A useful predicate is one that collects up all subterms. You can use this for example to determine which lists to compute the length of. Without this blocking predicate, datalog would compute the length of all lists, which is not what you want.

.type IntList = Nil {} | Cons {hd : number, tl : IntList}
.type BinTree = Empty {} | Leaf {n : number} | Node {left : BinTree, right : BinTree}

.decl list(l : IntList)
list(tl) :- list($Cons(_hd,tl)).
.decl bintree(b : BinTree)
bintree(left), bintree(right) :- bintree($Node(left,right)).

.decl length(l : IntList, n : unsigned)
length($Nil(), 0).
length(l, n + 1) :- list(l), l = $Cons(_hd,tl), length(tl, n).

.output length(IO=stdout)

Autoinc and Skolemization

It is very tempting and operationally simple to use the autoinc() feature, which maintains a mutable counter that increments by one every time you call it. This is really problematic with regards to the declarative semantics of datalog. You get different results depending on the order and how many times you execute rules.

It is almost universally better to use ADTs instead of autoinc(). The reason this is so is that you can replace the id with a term that holds the reasons you thought you needed a new id. Then, if the same reasons apply again, it will produce the same term. This same term will not make a new duplicate entry in the database, because datalog is manipulating sets, whereas autoinc would produce a fresh number and that would produce an essentially duplicate record. It is quite hard to get autoinc to terminate ever, and even worse it produces a lot of junk.

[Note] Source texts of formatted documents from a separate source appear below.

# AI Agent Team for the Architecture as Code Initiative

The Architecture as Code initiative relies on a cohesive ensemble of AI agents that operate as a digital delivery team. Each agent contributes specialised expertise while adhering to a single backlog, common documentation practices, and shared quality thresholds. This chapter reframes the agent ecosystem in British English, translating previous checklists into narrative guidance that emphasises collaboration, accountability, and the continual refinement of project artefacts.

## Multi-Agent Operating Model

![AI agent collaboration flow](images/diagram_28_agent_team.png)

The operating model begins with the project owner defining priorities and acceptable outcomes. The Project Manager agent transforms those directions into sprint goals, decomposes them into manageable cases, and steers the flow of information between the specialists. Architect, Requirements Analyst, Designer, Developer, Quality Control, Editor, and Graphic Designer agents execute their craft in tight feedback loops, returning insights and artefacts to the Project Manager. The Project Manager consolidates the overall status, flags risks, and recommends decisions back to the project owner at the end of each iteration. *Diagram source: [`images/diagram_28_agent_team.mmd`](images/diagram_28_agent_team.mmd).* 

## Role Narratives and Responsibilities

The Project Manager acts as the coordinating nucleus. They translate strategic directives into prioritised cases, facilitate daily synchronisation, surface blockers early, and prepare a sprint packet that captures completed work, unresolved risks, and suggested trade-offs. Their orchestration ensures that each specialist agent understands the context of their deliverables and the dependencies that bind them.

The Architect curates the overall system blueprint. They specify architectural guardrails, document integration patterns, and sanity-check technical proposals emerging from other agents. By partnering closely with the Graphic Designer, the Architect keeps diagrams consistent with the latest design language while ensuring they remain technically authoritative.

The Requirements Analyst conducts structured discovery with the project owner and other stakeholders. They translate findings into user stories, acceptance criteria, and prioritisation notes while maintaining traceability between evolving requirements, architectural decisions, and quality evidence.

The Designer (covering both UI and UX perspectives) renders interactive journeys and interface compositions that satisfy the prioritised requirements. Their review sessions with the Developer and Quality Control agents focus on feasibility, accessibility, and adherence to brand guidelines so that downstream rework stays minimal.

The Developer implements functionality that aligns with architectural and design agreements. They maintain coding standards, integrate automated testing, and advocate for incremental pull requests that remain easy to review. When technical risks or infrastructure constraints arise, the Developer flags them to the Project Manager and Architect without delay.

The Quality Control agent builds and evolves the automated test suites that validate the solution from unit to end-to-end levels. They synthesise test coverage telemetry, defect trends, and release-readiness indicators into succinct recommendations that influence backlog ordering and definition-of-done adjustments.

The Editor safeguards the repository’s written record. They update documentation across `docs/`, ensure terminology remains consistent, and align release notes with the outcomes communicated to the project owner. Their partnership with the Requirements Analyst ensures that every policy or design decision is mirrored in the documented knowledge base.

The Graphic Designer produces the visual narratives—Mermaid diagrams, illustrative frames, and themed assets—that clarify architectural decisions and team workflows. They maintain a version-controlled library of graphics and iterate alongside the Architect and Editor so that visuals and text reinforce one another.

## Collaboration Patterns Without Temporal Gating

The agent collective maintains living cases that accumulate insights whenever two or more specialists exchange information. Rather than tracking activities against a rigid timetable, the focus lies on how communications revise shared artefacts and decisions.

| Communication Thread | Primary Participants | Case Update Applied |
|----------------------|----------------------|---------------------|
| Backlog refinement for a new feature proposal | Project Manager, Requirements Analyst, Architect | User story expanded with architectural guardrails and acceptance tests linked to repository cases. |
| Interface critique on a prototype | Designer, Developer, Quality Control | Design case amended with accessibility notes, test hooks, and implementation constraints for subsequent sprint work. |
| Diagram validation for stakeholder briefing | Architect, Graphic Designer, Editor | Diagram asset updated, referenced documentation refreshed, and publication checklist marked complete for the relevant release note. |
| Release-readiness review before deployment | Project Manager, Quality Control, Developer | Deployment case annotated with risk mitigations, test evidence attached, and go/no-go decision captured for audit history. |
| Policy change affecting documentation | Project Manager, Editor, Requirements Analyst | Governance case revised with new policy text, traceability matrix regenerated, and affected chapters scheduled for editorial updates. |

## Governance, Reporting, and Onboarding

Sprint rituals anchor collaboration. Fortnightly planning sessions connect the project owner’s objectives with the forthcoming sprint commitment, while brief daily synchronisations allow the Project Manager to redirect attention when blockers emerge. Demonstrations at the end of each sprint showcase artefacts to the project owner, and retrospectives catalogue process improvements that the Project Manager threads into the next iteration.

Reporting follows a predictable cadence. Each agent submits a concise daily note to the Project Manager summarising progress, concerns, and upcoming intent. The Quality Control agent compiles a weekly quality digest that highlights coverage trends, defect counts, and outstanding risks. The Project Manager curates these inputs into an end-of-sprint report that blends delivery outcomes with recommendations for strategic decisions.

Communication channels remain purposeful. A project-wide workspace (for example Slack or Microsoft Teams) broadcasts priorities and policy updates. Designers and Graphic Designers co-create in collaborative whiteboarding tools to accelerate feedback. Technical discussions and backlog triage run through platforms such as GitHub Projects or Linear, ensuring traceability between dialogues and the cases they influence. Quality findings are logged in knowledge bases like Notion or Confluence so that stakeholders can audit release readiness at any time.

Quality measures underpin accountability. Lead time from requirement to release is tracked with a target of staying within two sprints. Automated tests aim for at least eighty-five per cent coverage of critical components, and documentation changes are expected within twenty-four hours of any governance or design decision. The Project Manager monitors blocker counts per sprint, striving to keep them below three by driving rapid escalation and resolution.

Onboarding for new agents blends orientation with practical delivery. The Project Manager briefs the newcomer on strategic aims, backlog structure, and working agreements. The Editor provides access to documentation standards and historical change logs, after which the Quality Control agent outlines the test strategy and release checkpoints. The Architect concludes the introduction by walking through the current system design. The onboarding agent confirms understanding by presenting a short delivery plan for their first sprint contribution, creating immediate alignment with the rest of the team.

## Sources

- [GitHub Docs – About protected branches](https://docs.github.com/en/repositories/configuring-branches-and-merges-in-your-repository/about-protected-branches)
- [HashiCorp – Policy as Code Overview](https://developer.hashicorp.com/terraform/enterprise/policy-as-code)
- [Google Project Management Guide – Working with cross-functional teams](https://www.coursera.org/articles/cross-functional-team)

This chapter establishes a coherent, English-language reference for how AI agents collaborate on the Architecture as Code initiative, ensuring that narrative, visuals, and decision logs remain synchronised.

Egglog is also intimately based around the concept of datatypes. There are a number of differences from souffle's treatment

  1. Datatypes are open. You can add new constructors. In fact, egglog's notion of datatype is not currently distinct from egglog's notion of function.
  2. Datatypes are searchable. Souffle does not store flattened ADTs as regular tables. Instead it uses a record storing hash table. The only way this hash table can be queried is by dereferencing a record id, or giving the table a record to produce an id. Partially filled in records as queries are not a thing. You can manually reflect into indexing tables if you like. This is a common technique.
  3. Egglog's "record ids" are not stable over time. They change as the equality relation discovers new relationships.
(datatype Expr (Add Expr Expr) (Lit i64))